Porém, este não é o único golpe que esta sendo articulado neste momento contra os povos indígenas. Se no âmbito do Congresso Nacional, tendo o próprio Governo Federal como instrumento facilitador, os ruralistas encontram coro para o desmonte inconstitucional dos direitos dos povos originários, a nível local, no estado do Rio Grande do Sul, o governo estadual junto com a Fundação Nacional do Índio (Funai) utilizam o Conselho Estadual dos Povos indígenas (CEPI) como ferramenta para promover uma verdadeira campanha de sabotagem aos procedimentos demarcatórios das áreas Guarani e Kaingang. Neste sentido o Governo estadual tem funcionando, de maneira direta, como “ponta de lança” para a implementação prática daquilo que querem os ruralistas e o Governo Federal, com seus projetos de lei e emendas constitucionais.
Diferentemente do que ocorre em outros estados, o Governo do Rio Grande do Sul tem responsabilidade direta no que tange a garantia das demarcações de terras indígenas, uma vez que em muitos casos, os pequenos agricultores foram assentados indevidamente sobre áreas indígenas pelo próprio Estado e, a estes, sobretudo, foram vendidos e concedidos títulos que são constitucionalmente nulos.
Desde junho de 2013, quando o governador Tarso Genro pactuou, inconstitucionalmente, com a Ministra Chefe da Casa Civil, Gleisi Hoffmann, a paralisação dos procedimentos de demarcação das terras, o movimento indígena assumiu uma postura combativa para cobrar do Governador suas atribuições junto a União: o pagamento da justa indenização dos agricultores que foram assentados sobre as terras indígenas, e, depois disso, as terras serem efetivamente demarcadas.
Porem a resposta do Governo foi ao contrário do esperado. A tática assumida por Tarso Genro e seus secretários de governo foi de apostar em ações políticas para brecar toda e qualquer demarcação.

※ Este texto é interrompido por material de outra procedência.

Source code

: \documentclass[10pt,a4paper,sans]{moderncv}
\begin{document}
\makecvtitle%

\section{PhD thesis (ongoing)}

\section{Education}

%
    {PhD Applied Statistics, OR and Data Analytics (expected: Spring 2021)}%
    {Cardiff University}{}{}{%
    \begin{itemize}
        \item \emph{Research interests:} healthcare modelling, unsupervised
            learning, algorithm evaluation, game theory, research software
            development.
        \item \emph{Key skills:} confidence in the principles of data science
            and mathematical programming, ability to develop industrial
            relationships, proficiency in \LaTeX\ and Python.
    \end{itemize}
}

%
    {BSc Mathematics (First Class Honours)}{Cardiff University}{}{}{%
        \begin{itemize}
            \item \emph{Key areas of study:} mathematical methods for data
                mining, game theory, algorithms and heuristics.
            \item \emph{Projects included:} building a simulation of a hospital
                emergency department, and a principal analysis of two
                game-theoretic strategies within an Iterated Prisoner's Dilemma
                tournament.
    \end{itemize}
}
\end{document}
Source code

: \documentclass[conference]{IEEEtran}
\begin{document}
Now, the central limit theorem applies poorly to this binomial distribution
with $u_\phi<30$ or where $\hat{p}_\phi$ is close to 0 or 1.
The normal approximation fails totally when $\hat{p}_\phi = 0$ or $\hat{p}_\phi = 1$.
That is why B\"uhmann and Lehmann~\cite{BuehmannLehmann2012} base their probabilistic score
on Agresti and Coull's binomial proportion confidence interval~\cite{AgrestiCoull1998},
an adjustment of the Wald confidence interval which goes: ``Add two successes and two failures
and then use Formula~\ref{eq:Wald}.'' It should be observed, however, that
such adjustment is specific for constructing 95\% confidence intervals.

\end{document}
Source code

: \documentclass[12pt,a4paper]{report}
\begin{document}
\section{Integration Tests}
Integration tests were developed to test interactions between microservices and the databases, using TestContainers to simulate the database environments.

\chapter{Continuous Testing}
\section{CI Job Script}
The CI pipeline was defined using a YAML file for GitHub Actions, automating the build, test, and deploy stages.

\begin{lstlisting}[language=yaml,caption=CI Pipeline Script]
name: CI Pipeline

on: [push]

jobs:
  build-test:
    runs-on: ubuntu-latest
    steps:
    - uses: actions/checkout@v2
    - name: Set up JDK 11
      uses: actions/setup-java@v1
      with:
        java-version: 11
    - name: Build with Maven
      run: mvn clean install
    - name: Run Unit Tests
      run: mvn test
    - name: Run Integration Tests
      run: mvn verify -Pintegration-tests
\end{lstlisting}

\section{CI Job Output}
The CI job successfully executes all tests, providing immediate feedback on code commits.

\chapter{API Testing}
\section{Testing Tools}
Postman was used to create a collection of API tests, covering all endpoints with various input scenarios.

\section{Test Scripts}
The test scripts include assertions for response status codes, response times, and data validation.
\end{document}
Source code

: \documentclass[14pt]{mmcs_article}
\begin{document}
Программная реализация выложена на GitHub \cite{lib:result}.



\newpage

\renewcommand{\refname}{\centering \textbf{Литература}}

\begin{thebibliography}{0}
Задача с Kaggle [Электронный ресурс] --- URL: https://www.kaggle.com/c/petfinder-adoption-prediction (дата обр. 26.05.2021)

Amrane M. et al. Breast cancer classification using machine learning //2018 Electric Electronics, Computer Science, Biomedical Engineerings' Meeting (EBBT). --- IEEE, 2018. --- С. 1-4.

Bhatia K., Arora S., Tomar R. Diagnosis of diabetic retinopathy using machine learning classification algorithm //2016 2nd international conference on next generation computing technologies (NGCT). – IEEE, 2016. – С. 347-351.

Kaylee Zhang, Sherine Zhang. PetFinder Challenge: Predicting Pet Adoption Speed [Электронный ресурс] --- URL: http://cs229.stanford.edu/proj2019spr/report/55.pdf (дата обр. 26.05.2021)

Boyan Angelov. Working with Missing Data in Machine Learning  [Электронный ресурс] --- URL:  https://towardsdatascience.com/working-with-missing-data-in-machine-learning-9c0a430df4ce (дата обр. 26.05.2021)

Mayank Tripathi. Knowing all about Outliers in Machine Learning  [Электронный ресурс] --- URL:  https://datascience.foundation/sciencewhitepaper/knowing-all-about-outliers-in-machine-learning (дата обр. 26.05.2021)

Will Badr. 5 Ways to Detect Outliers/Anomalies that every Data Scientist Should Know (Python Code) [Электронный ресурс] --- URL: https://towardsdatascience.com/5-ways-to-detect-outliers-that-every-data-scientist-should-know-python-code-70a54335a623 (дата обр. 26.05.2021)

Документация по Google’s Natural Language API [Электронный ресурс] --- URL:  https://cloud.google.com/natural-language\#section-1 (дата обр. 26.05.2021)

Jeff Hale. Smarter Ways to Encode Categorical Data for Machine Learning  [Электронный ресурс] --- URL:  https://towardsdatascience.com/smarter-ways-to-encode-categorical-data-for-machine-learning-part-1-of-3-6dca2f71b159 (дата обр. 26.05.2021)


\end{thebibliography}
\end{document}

Inclusive, para atingir o objetivo, houve tentativas de cooptação de lideranças indígenas através da oferta de políticas assistenciais de saúde, saneamento, educação e doação de veículos, mas tudo isso condicionado a que as lideranças aceitassem a redução do tamanho das áreas a serem demarcadas. O assessor de gabinete do governador Milton Viário e os secretários Ivar Pavan e Fabiano Pereira foram os encarregados a cumprir esta determinação.
Depois de as manobras terem sido denunciadas pelo movimento indígena e pelas entidades indigenistas, o governo mudou seu discurso e decidiu retirar-se de cena. O Secretário Ivar Pavan em reunião com os indígenas de Passo Grande do Rio Forquilha, realizada em 18 de novembro de 2013, admitiu, na presença do Ministro da Justiça, que o governo foi “insuficientemente habilidoso para com suas pretensões” e, portanto abdicou de sua participação no processo demarcatório.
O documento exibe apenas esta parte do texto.